Brief: Once the pictures are set aside, retype the remaining entries exactly.

Extracted information:
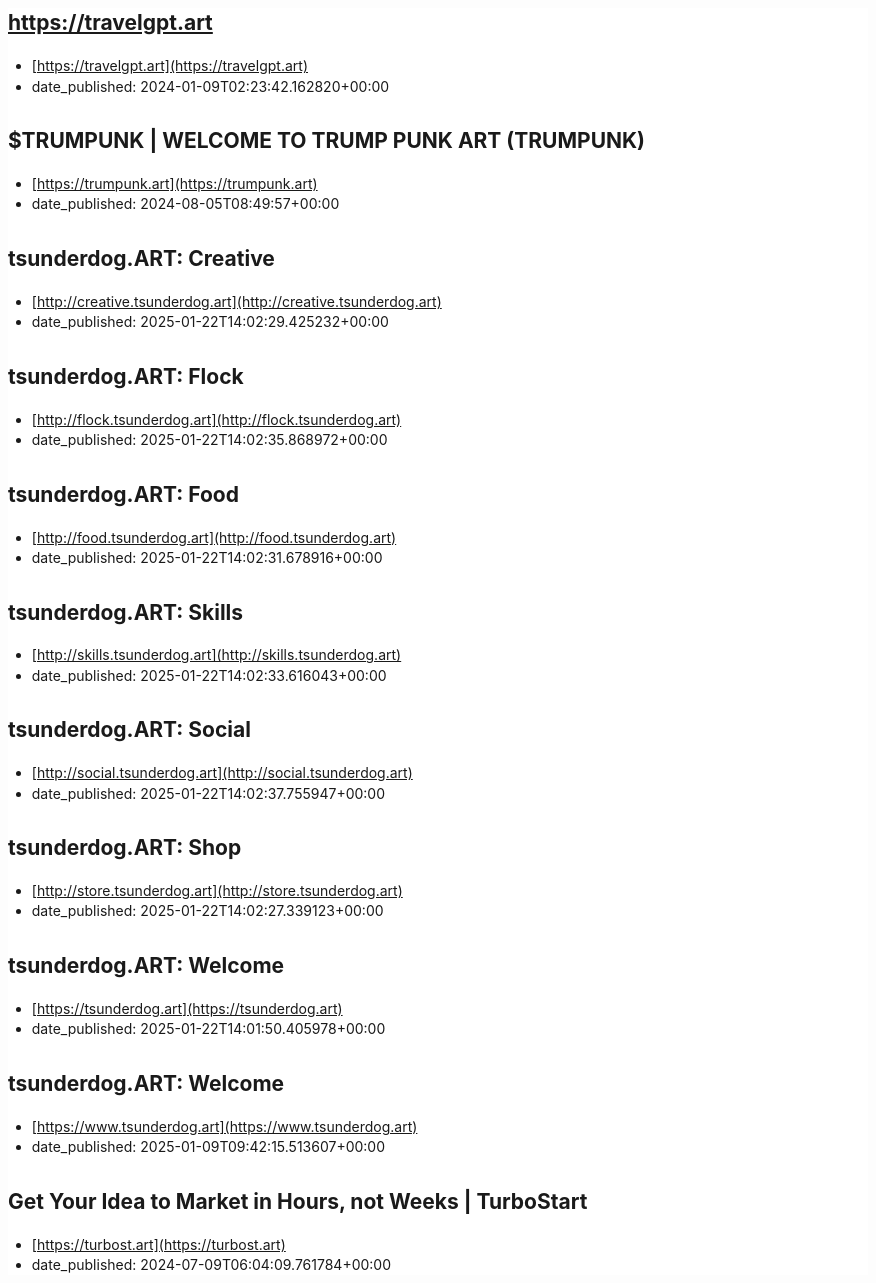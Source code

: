  ## https://travelgpt.art
 - [https://travelgpt.art](https://travelgpt.art)
 - date_published: 2024-01-09T02:23:42.162820+00:00

 ## $TRUMPUNK | WELCOME TO TRUMP PUNK ART (TRUMPUNK)
 - [https://trumpunk.art](https://trumpunk.art)
 - date_published: 2024-08-05T08:49:57+00:00

 ## tsunderdog.ART: Creative
 - [http://creative.tsunderdog.art](http://creative.tsunderdog.art)
 - date_published: 2025-01-22T14:02:29.425232+00:00

 ## tsunderdog.ART: Flock
 - [http://flock.tsunderdog.art](http://flock.tsunderdog.art)
 - date_published: 2025-01-22T14:02:35.868972+00:00

 ## tsunderdog.ART: Food
 - [http://food.tsunderdog.art](http://food.tsunderdog.art)
 - date_published: 2025-01-22T14:02:31.678916+00:00

 ## tsunderdog.ART: Skills
 - [http://skills.tsunderdog.art](http://skills.tsunderdog.art)
 - date_published: 2025-01-22T14:02:33.616043+00:00

 ## tsunderdog.ART: Social
 - [http://social.tsunderdog.art](http://social.tsunderdog.art)
 - date_published: 2025-01-22T14:02:37.755947+00:00

 ## tsunderdog.ART: Shop
 - [http://store.tsunderdog.art](http://store.tsunderdog.art)
 - date_published: 2025-01-22T14:02:27.339123+00:00

 ## tsunderdog.ART: Welcome
 - [https://tsunderdog.art](https://tsunderdog.art)
 - date_published: 2025-01-22T14:01:50.405978+00:00

 ## tsunderdog.ART: Welcome
 - [https://www.tsunderdog.art](https://www.tsunderdog.art)
 - date_published: 2025-01-09T09:42:15.513607+00:00

 ## Get Your Idea to Market in Hours, not Weeks | TurboStart
 - [https://turbost.art](https://turbost.art)
 - date_published: 2024-07-09T06:04:09.761784+00:00
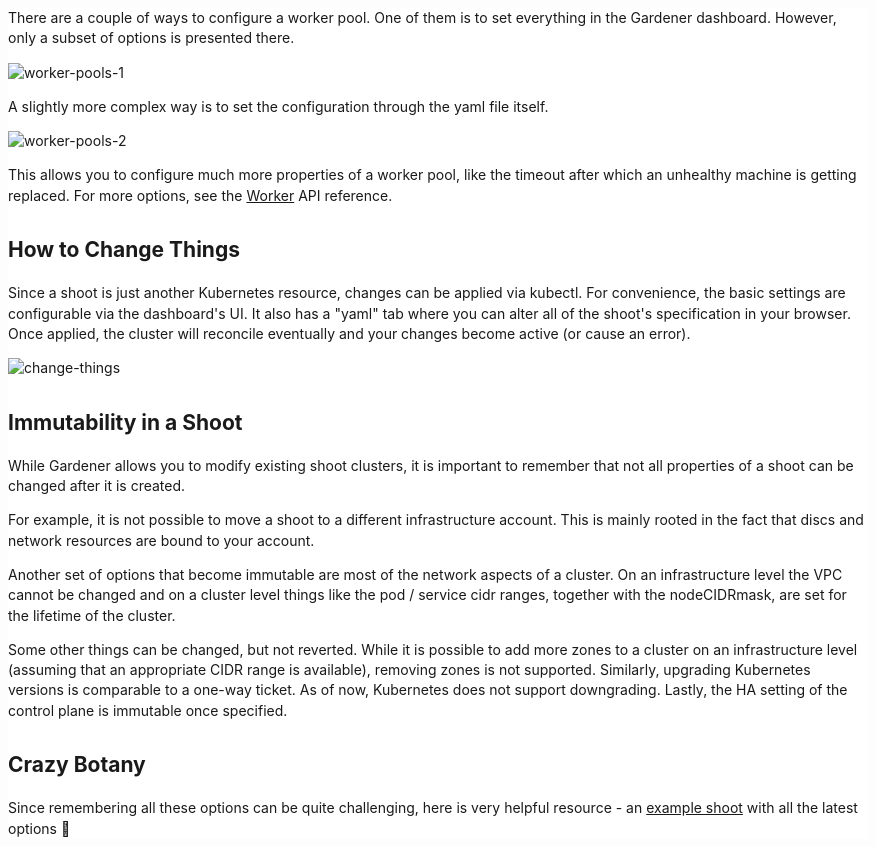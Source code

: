 There are a couple of ways to configure a worker pool. One of them is to set everything in the Gardener dashboard. However, only a subset of options is presented there.

![worker-pools-1](./images/worker-pools-1.png)

A slightly more complex way is to set the configuration through the yaml file itself.

![worker-pools-2](./images/worker-pools-2.png)

This allows you to configure much more properties of a worker pool, like the timeout after which an unhealthy machine is getting replaced. For more options, see the [Worker](https://github.com/gardener/gardener/blob/master/docs/api-reference/core.md#worker) API reference.

## How to Change Things

Since a shoot is just another Kubernetes resource, changes can be applied via kubectl. For convenience, the basic settings are configurable via the dashboard's UI. It also has a "yaml" tab where you can alter all of the shoot's specification in your browser. Once applied, the cluster will reconcile eventually and your changes become active (or cause an error).

![change-things](./images/change-things.png)

## Immutability in a Shoot

While Gardener allows you to modify existing shoot clusters, it is important to remember that not all properties of a shoot can be changed after it is created.

For example, it is not possible to move a shoot to a different infrastructure account. This is mainly rooted in the fact that discs and network resources are bound to your account.

Another set of options that become immutable are most of the network aspects of a cluster. On an infrastructure level the VPC cannot be changed and on a cluster level things like the pod / service cidr ranges, together with the nodeCIDRmask, are set for the lifetime of the cluster.

Some other things can be changed, but not reverted. While it is possible to add more zones to a cluster on an infrastructure level (assuming that an appropriate CIDR range is available), removing zones is not supported. Similarly, upgrading Kubernetes versions is comparable to a one-way ticket. As of now, Kubernetes does not support downgrading. Lastly, the HA setting of the control plane is immutable once specified.

## Crazy Botany

Since remembering all these options can be quite challenging, here is very helpful resource - an [example shoot](https://github.com/gardener/gardener/blob/master/example/90-shoot.yaml) with all the latest options 🎉
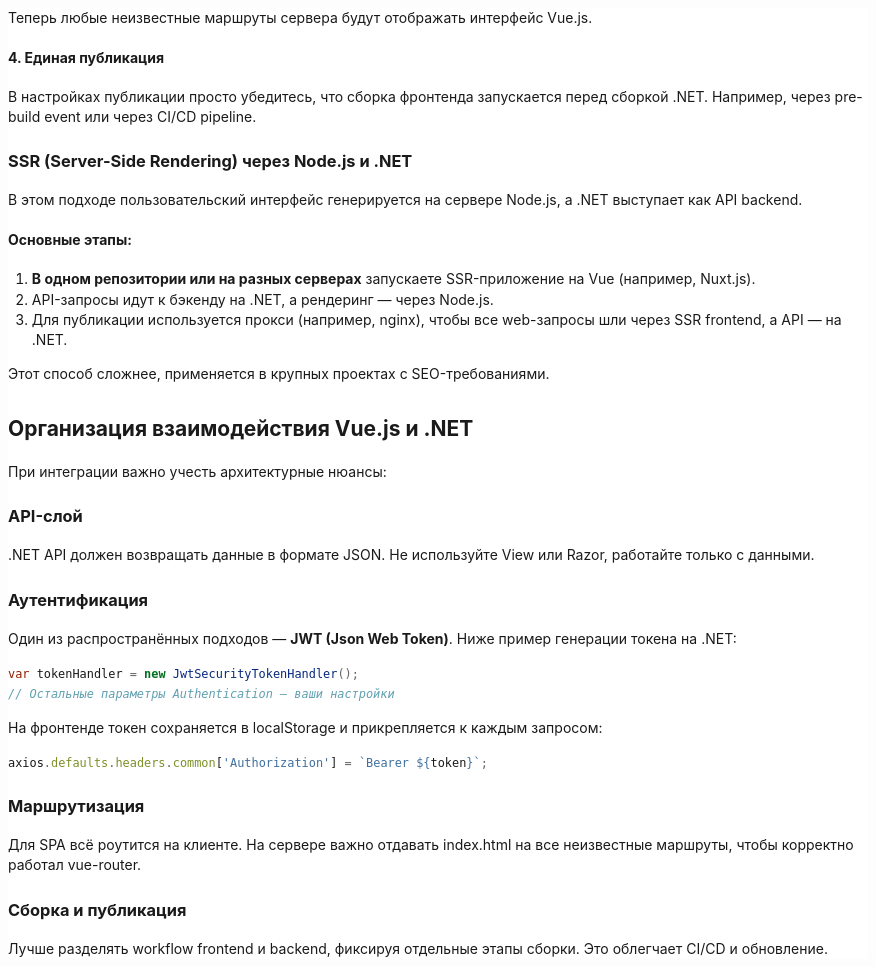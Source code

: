 Теперь любые неизвестные маршруты сервера будут отображать интерфейс Vue.js.

#### 4. Единая публикация

В настройках публикации просто убедитесь, что сборка фронтенда запускается перед сборкой .NET. Например, через pre-build event или через CI/CD pipeline.

### SSR (Server-Side Rendering) через Node.js и .NET

В этом подходе пользовательский интерфейс генерируется на сервере Node.js, а .NET выступает как API backend.

#### Основные этапы:

1. **В одном репозитории или на разных серверах** запускаете SSR-приложение на Vue (например, Nuxt.js).
2. API-запросы идут к бэкенду на .NET, а рендеринг — через Node.js.
3. Для публикации используется прокси (например, nginx), чтобы все web-запросы шли через SSR frontend, а API — на .NET.

Этот способ сложнее, применяется в крупных проектах с SEO-требованиями.

## Организация взаимодействия Vue.js и .NET

При интеграции важно учесть архитектурные нюансы:

### API-слой

.NET API должен возвращать данные в формате JSON. Не используйте View или Razor, работайте только с данными.

### Аутентификация

Один из распространённых подходов — **JWT (Json Web Token)**. Ниже пример генерации токена на .NET:

```csharp
var tokenHandler = new JwtSecurityTokenHandler();
// Остальные параметры Authentication — ваши настройки
```

На фронтенде токен сохраняется в localStorage и прикрепляется к каждым запросом:

```js
axios.defaults.headers.common['Authorization'] = `Bearer ${token}`;
```

### Маршрутизация

Для SPA всё роутится на клиенте. На сервере важно отдавать index.html на все неизвестные маршруты, чтобы корректно работал vue-router.

### Сборка и публикация

Лучше разделять workflow frontend и backend, фиксируя отдельные этапы сборки. Это облегчает CI/CD и обновление.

Task output:
Source code

:  ## https://travelgpt.art
 - [https://travelgpt.art](https://travelgpt.art)
 - date_published: 2024-01-09T02:23:42.162820+00:00

 ## $TRUMPUNK | WELCOME TO TRUMP PUNK ART (TRUMPUNK)
 - [https://trumpunk.art](https://trumpunk.art)
 - date_published: 2024-08-05T08:49:57+00:00

 ## tsunderdog.ART: Creative
 - [http://creative.tsunderdog.art](http://creative.tsunderdog.art)
 - date_published: 2025-01-22T14:02:29.425232+00:00

 ## tsunderdog.ART: Flock
 - [http://flock.tsunderdog.art](http://flock.tsunderdog.art)
 - date_published: 2025-01-22T14:02:35.868972+00:00

 ## tsunderdog.ART: Food
 - [http://food.tsunderdog.art](http://food.tsunderdog.art)
 - date_published: 2025-01-22T14:02:31.678916+00:00

 ## tsunderdog.ART: Skills
 - [http://skills.tsunderdog.art](http://skills.tsunderdog.art)
 - date_published: 2025-01-22T14:02:33.616043+00:00

 ## tsunderdog.ART: Social
 - [http://social.tsunderdog.art](http://social.tsunderdog.art)
 - date_published: 2025-01-22T14:02:37.755947+00:00

 ## tsunderdog.ART: Shop
 - [http://store.tsunderdog.art](http://store.tsunderdog.art)
 - date_published: 2025-01-22T14:02:27.339123+00:00

 ## tsunderdog.ART: Welcome
 - [https://tsunderdog.art](https://tsunderdog.art)
 - date_published: 2025-01-22T14:01:50.405978+00:00

 ## tsunderdog.ART: Welcome
 - [https://www.tsunderdog.art](https://www.tsunderdog.art)
 - date_published: 2025-01-09T09:42:15.513607+00:00

 ## Get Your Idea to Market in Hours, not Weeks | TurboStart
 - [https://turbost.art](https://turbost.art)
 - date_published: 2024-07-09T06:04:09.761784+00:00
Source code

: There are a couple of ways to configure a worker pool. One of them is to set everything in the Gardener dashboard. However, only a subset of options is presented there.

![worker-pools-1](./images/worker-pools-1.png)

A slightly more complex way is to set the configuration through the yaml file itself.

![worker-pools-2](./images/worker-pools-2.png)

This allows you to configure much more properties of a worker pool, like the timeout after which an unhealthy machine is getting replaced. For more options, see the [Worker](https://github.com/gardener/gardener/blob/master/docs/api-reference/core.md#worker) API reference.

## How to Change Things

Since a shoot is just another Kubernetes resource, changes can be applied via kubectl. For convenience, the basic settings are configurable via the dashboard's UI. It also has a "yaml" tab where you can alter all of the shoot's specification in your browser. Once applied, the cluster will reconcile eventually and your changes become active (or cause an error).

![change-things](./images/change-things.png)

## Immutability in a Shoot

While Gardener allows you to modify existing shoot clusters, it is important to remember that not all properties of a shoot can be changed after it is created.

For example, it is not possible to move a shoot to a different infrastructure account. This is mainly rooted in the fact that discs and network resources are bound to your account.

Another set of options that become immutable are most of the network aspects of a cluster. On an infrastructure level the VPC cannot be changed and on a cluster level things like the pod / service cidr ranges, together with the nodeCIDRmask, are set for the lifetime of the cluster.

Some other things can be changed, but not reverted. While it is possible to add more zones to a cluster on an infrastructure level (assuming that an appropriate CIDR range is available), removing zones is not supported. Similarly, upgrading Kubernetes versions is comparable to a one-way ticket. As of now, Kubernetes does not support downgrading. Lastly, the HA setting of the control plane is immutable once specified.

## Crazy Botany

Since remembering all these options can be quite challenging, here is very helpful resource - an [example shoot](https://github.com/gardener/gardener/blob/master/example/90-shoot.yaml) with all the latest options 🎉
Source code

: Теперь любые неизвестные маршруты сервера будут отображать интерфейс Vue.js.

#### 4. Единая публикация

В настройках публикации просто убедитесь, что сборка фронтенда запускается перед сборкой .NET. Например, через pre-build event или через CI/CD pipeline.

### SSR (Server-Side Rendering) через Node.js и .NET

В этом подходе пользовательский интерфейс генерируется на сервере Node.js, а .NET выступает как API backend.

#### Основные этапы:

1. **В одном репозитории или на разных серверах** запускаете SSR-приложение на Vue (например, Nuxt.js).
2. API-запросы идут к бэкенду на .NET, а рендеринг — через Node.js.
3. Для публикации используется прокси (например, nginx), чтобы все web-запросы шли через SSR frontend, а API — на .NET.

Этот способ сложнее, применяется в крупных проектах с SEO-требованиями.

## Организация взаимодействия Vue.js и .NET

При интеграции важно учесть архитектурные нюансы:

### API-слой

.NET API должен возвращать данные в формате JSON. Не используйте View или Razor, работайте только с данными.

### Аутентификация

Один из распространённых подходов — **JWT (Json Web Token)**. Ниже пример генерации токена на .NET:

```csharp
var tokenHandler = new JwtSecurityTokenHandler();
// Остальные параметры Authentication — ваши настройки
```

На фронтенде токен сохраняется в localStorage и прикрепляется к каждым запросом:

```js
axios.defaults.headers.common['Authorization'] = `Bearer ${token}`;
```

### Маршрутизация

Для SPA всё роутится на клиенте. На сервере важно отдавать index.html на все неизвестные маршруты, чтобы корректно работал vue-router.

### Сборка и публикация

Лучше разделять workflow frontend и backend, фиксируя отдельные этапы сборки. Это облегчает CI/CD и обновление.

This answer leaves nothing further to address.